Try it —
For this exercise, reproduce each entry below exactly, excluding pictures.

Provided records —

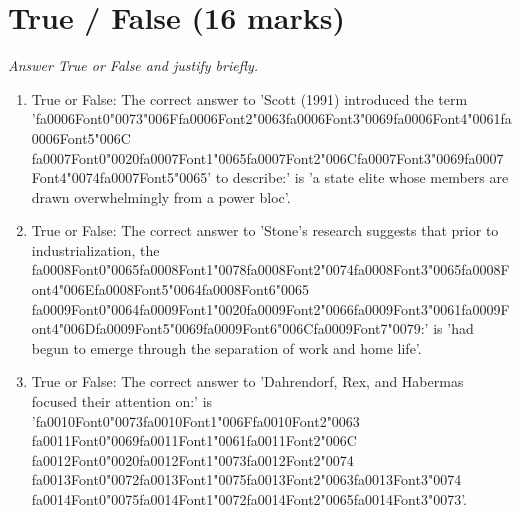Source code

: \documentclass[12pt]{article}
\begin{document}
\section*{True / False (16 marks)}
\textit{Answer True or False and justify briefly.}
\begin{enumerate}[label=\arabic*.]
\item True or False: The correct answer to 'Scott (1991) introduced the term '{\csname fa0006Font0\endcsname\char"0073}{\char"006F}{\csname fa0006Font2\endcsname\char"0063}{\csname fa0006Font3\endcsname\char"0069}{\csname fa0006Font4\endcsname\char"0061}{\csname fa0006Font5\endcsname\char"006C} {\csname fa0007Font0\endcsname\char"0020}{\csname fa0007Font1\endcsname\char"0065}{\csname fa0007Font2\endcsname\char"006C}{\csname fa0007Font3\endcsname\char"0069}{\csname fa0007Font4\endcsname\char"0074}{\csname fa0007Font5\endcsname\char"0065}' to describe:' is 'a state elite whose members are drawn overwhelmingly from a power bloc'.
\item True or False: The correct answer to 'Stone's research suggests that prior to industrialization, the {\csname fa0008Font0\endcsname\char"0065}{\csname fa0008Font1\endcsname\char"0078}{\csname fa0008Font2\endcsname\char"0074}{\csname fa0008Font3\endcsname\char"0065}{\csname fa0008Font4\endcsname\char"006E}{\csname fa0008Font5\endcsname\char"0064}{\csname fa0008Font6\endcsname\char"0065} {\csname fa0009Font0\endcsname\char"0064}{\csname fa0009Font1\endcsname\char"0020}{\csname fa0009Font2\endcsname\char"0066}{\csname fa0009Font3\endcsname\char"0061}{\csname fa0009Font4\endcsname\char"006D}{\csname fa0009Font5\endcsname\char"0069}{\csname fa0009Font6\endcsname\char"006C}{\csname fa0009Font7\endcsname\char"0079}:' is 'had begun to emerge through the separation of work and home life'.
\item True or False: The correct answer to 'Dahrendorf, Rex, and Habermas focused their attention on:' is '{\csname fa0010Font0\endcsname\char"0073}{\csname fa0010Font1\endcsname\char"006F}{\csname fa0010Font2\endcsname\char"0063} {\csname fa0011Font0\endcsname\char"0069}{\csname fa0011Font1\endcsname\char"0061}{\csname fa0011Font2\endcsname\char"006C} {\csname fa0012Font0\endcsname\char"0020}{\csname fa0012Font1\endcsname\char"0073}{\csname fa0012Font2\endcsname\char"0074} {\csname fa0013Font0\endcsname\char"0072}{\csname fa0013Font1\endcsname\char"0075}{\csname fa0013Font2\endcsname\char"0063}{\csname fa0013Font3\endcsname\char"0074} {\csname fa0014Font0\endcsname\char"0075}{\csname fa0014Font1\endcsname\char"0072}{\csname fa0014Font2\endcsname\char"0065}{\csname fa0014Font3\endcsname\char"0073}'.

\end{enumerate}
\end{document}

The completed task —
Source code

: \documentclass[12pt]{article}
\begin{document}
\section*{True / False (16 marks)}
\textit{Answer True or False and justify briefly.}
\begin{enumerate}[label=\arabic*.]
\item True or False: The correct answer to 'Scott (1991) introduced the term '{\csname fa0006Font0\endcsname\char"0073}{\char"006F}{\csname fa0006Font2\endcsname\char"0063}{\csname fa0006Font3\endcsname\char"0069}{\csname fa0006Font4\endcsname\char"0061}{\csname fa0006Font5\endcsname\char"006C} {\csname fa0007Font0\endcsname\char"0020}{\csname fa0007Font1\endcsname\char"0065}{\csname fa0007Font2\endcsname\char"006C}{\csname fa0007Font3\endcsname\char"0069}{\csname fa0007Font4\endcsname\char"0074}{\csname fa0007Font5\endcsname\char"0065}' to describe:' is 'a state elite whose members are drawn overwhelmingly from a power bloc'.
\item True or False: The correct answer to 'Stone's research suggests that prior to industrialization, the {\csname fa0008Font0\endcsname\char"0065}{\csname fa0008Font1\endcsname\char"0078}{\csname fa0008Font2\endcsname\char"0074}{\csname fa0008Font3\endcsname\char"0065}{\csname fa0008Font4\endcsname\char"006E}{\csname fa0008Font5\endcsname\char"0064}{\csname fa0008Font6\endcsname\char"0065} {\csname fa0009Font0\endcsname\char"0064}{\csname fa0009Font1\endcsname\char"0020}{\csname fa0009Font2\endcsname\char"0066}{\csname fa0009Font3\endcsname\char"0061}{\csname fa0009Font4\endcsname\char"006D}{\csname fa0009Font5\endcsname\char"0069}{\csname fa0009Font6\endcsname\char"006C}{\csname fa0009Font7\endcsname\char"0079}:' is 'had begun to emerge through the separation of work and home life'.
\item True or False: The correct answer to 'Dahrendorf, Rex, and Habermas focused their attention on:' is '{\csname fa0010Font0\endcsname\char"0073}{\csname fa0010Font1\endcsname\char"006F}{\csname fa0010Font2\endcsname\char"0063} {\csname fa0011Font0\endcsname\char"0069}{\csname fa0011Font1\endcsname\char"0061}{\csname fa0011Font2\endcsname\char"006C} {\csname fa0012Font0\endcsname\char"0020}{\csname fa0012Font1\endcsname\char"0073}{\csname fa0012Font2\endcsname\char"0074} {\csname fa0013Font0\endcsname\char"0072}{\csname fa0013Font1\endcsname\char"0075}{\csname fa0013Font2\endcsname\char"0063}{\csname fa0013Font3\endcsname\char"0074} {\csname fa0014Font0\endcsname\char"0075}{\csname fa0014Font1\endcsname\char"0072}{\csname fa0014Font2\endcsname\char"0065}{\csname fa0014Font3\endcsname\char"0073}'.

\end{enumerate}
\end{document}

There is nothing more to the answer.